Le goût des pépins de pomme

...ou Der Geschmack von Apfelkernen, de Katharina Hagena

Quelle merveilleuse surprise que ce roman, découvert un peu par hasard. Un best-seller qui mérite bien son succès. Un roman d’une écriture très originale, avec des images surprenantes, des jeux autour des mots, qui me font avoir une pensée toute particulière pour toutes les personnes qui ont eu à le traduire. Le livre est sorti en français et a été traduit en d’autres langues également.

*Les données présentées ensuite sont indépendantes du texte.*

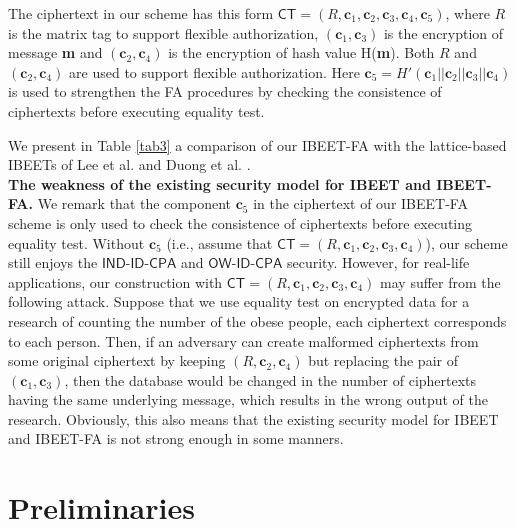 \documentclass[runningheads,10pt]{llncs}
\def\bf{\mathbf}
\def\CT{\mathsf{CT}}
\def\OW{\textsf{OW-ID-CPA}}
\def\IND{\textsf{IND-ID-CPA}}
\def\c{\bf{c}}
\def\ID{\mathsf{ID}}
\begin{document}
The ciphertext in our scheme has this form $\CT = (R,\c_1,\c_2,\c_3,\c_4,\c_5)$, where $R$ is the matrix tag to support flexible authorization, $(\c_1, \c_3)$ is the encryption of message \textbf{m} and $(\c_2, \c_4)$ is the encryption of hash value H(\textbf{m}). Both $R$ and $(\c_2, \c_4)$ are used to support flexible authorization. Here $\c_5=H'(\c_1||\c_2||\c_3||\c_4)$ is used to strengthen the FA procedures by checking  the consistence of ciphertexts before executing equality test. 

We present in Table \ref{tab3} a comparison of our \textsf{IBEET-FA} with the lattice-based IBEETs of  Lee et al. \cite{Lee2016} and Duong et al.  \cite{IBEET-Duong19}. \\

\noindent \textbf{The weakness of the existing security model for IBEET and IBEET-FA.} We remark that the component $\c_5$ in the ciphertext of our IBEET-FA scheme is only used to  check the consistence of ciphertexts before executing equality test. Without $\c_5$ (i.e., assume that $\CT = (R,\c_1,\c_2,\c_3,\c_4)$),  our scheme still enjoys the $\IND$ and $\OW$ security. However, for real-life applications, our construction with $\CT = (R,\c_1,\c_2,\c_3,\c_4)$ may suffer from the following attack. 
Suppose that we use equality test on encrypted data for a research of counting the number of the obese people, each ciphertext corresponds to each person. Then, if an adversary can create malformed ciphertexts from some original ciphertext by keeping $(R, \c_2,\c_4)$ but replacing the pair of $(\c_1,\c_3)$, then the database would be changed in the number of ciphertexts having the same underlying message, which results in the wrong output of the research. Obviously, this also means that the existing security model for IBEET and IBEET-FA is not strong enough in some manners.

\section{Preliminaries}\label{sec:prelim}
\end{document}
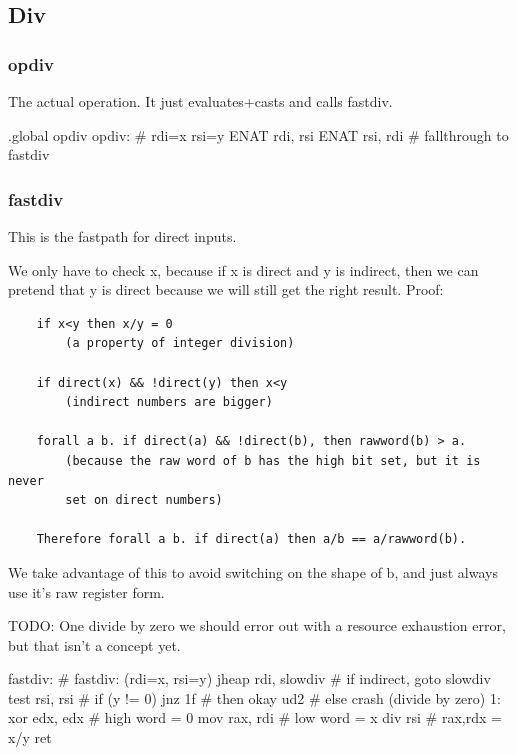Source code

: \subsection{Div}
\subsubsection{opdiv}

The actual operation.  It just evaluates+casts and calls fastdiv.

\begin{asm}
.global opdiv
opdiv: # rdi=x rsi=y
	ENAT	rdi, rsi
	ENAT	rsi, rdi
	# fallthrough to fastdiv
\end{asm}

\subsubsection{fastdiv}

This is the fastpath for direct inputs.

We only have to check x, because if x is direct and y is indirect, then
we can pretend that y is direct because we will still get the right
result. Proof:

\begin{verbatim}
    if x<y then x/y = 0
        (a property of integer division)

    if direct(x) && !direct(y) then x<y
        (indirect numbers are bigger)

    forall a b. if direct(a) && !direct(b), then rawword(b) > a.
        (because the raw word of b has the high bit set, but it is never
        set on direct numbers)

    Therefore forall a b. if direct(a) then a/b == a/rawword(b).
\end{verbatim}

We take advantage of this to avoid switching on the shape of b, and just
always use it's raw register form.

TODO: One divide by zero we should error out with a resource exhaustion
error, but that isn't a concept yet.

\begin{asm}
fastdiv:                     # fastdiv: (rdi=x, rsi=y)
	jheap	rdi, slowdiv #   if indirect, goto slowdiv
	test	rsi, rsi     #   if (y != 0)
	jnz	1f           #     then okay
	ud2                  #     else crash (divide by zero)
1:	xor	edx, edx     #   high word = 0
	mov	rax, rdi     #   low word = x
	div	rsi          #   rax,rdx = x/y
	ret
\end{asm}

Le plus difficile n’est sûrement pas de trouver les équivalences aux nombreuses plantes, fleurs et fruits, qui parsèment cet ouvrage. Certains jeux de mots se laissent transposer en français – « Harriet begriff, warum Leidenschaft eben auch so heißen muß » - à propos d’une peine d’amour, on peut jouer avec le mot passion / douleur ; ou encore : « Daß ein Heim ausgerechnet Heim hieß, war eine Gemeinheit… », foyer / foyer, à la rigueur. Mais certaines phrases ont une poésie véritablement casse-gueule : « Die monddurchflutete Nachtluft funkelte von Splitterstaub und Scherben » (après qu’une jeune fille est tombée, de nuit, par les vitres d’une vieille serre abandonnée). L’air de la nuit était baigné de rayons de lune, de poussières et d’éclats de verre… ?* Un peu kitsch, non ?

Ou encore Rosemarie qui se rend compte qu’elle a « assimilé » Mira, car le nom de celle-ci est contenu dans le sien. Un nom qui contient d’ailleurs plein de choses, telles que irre, mies, Rose, Eis, Morse, Reim, Möse et Mars. Allez donc traduire ça…. Et Iris de constater qu’elle ne contient rien, juste une fleur et un œil (ouf ! ça, ça passe !)

Heureusement, j’ai tout de même réussi à mettre mes reflexes professionnels de côté pour savourer ce roman plein de mélancolie, où il est beaucoup question de la vie, de la mort, de l’amour, mais surtout de la mémoire. Une citation de Paul Valéry figure en exergue : La mémoire ne nous servirait à rien si elle fût rigoureusement fidèle. C’est une idée qui revient souvent, se souvenir est une façon d’oublier et vice-versa. La grand-mère souffre d’Alzheimer et l’auteur écrit : Celui qui oublie le temps arrête de vieillir. L’oubli vainc le temps, ennemi de la mémoire. Car après tout, le temps guérit toutes les blessures, mais uniquement parce qu’il s’allie à l’oubli. *

Un livre de femmes aussi, dans le bon sens du terme ; beaucoup de personnages féminins, la grand-mère Bertha, ses trois filles Christa, Inga et Harriet, ses petites-filles Rosemarie et Iris (la narratrice) et leur copine Mira. Les hommes ne sont mentionnés qu’en passant. Iris hérite de la maison de sa grand-mère et c’est l’occasion pour elle de démêler tout un écheveau de souvenirs, dont certains étaient bien cachés. Le tout dans le décor du nord de l’Allemagne, dans une petite bourgade si tranquille qu’il faut aller boire du vin au cimetière si on veut qu’il s’y passe quelque chose.

Selon le Nouvel Obs : « Masqué en aimable bluette, enraciné au pommier patrimonial où trois générations s'affairent à leur compote, voici un pur chef-d'oeuvre, pépins compris. »

*ceci n'est qu'une pitoyable tentative de traduction par votre serviteur. Je n'ai pas (encore) eu la VF entre les mains...

Le Goût des pépins de pomme, par Katharina Hagena, traduction de Bernard Kreiss, Anne Carrière, 268 p., 19,50 euros.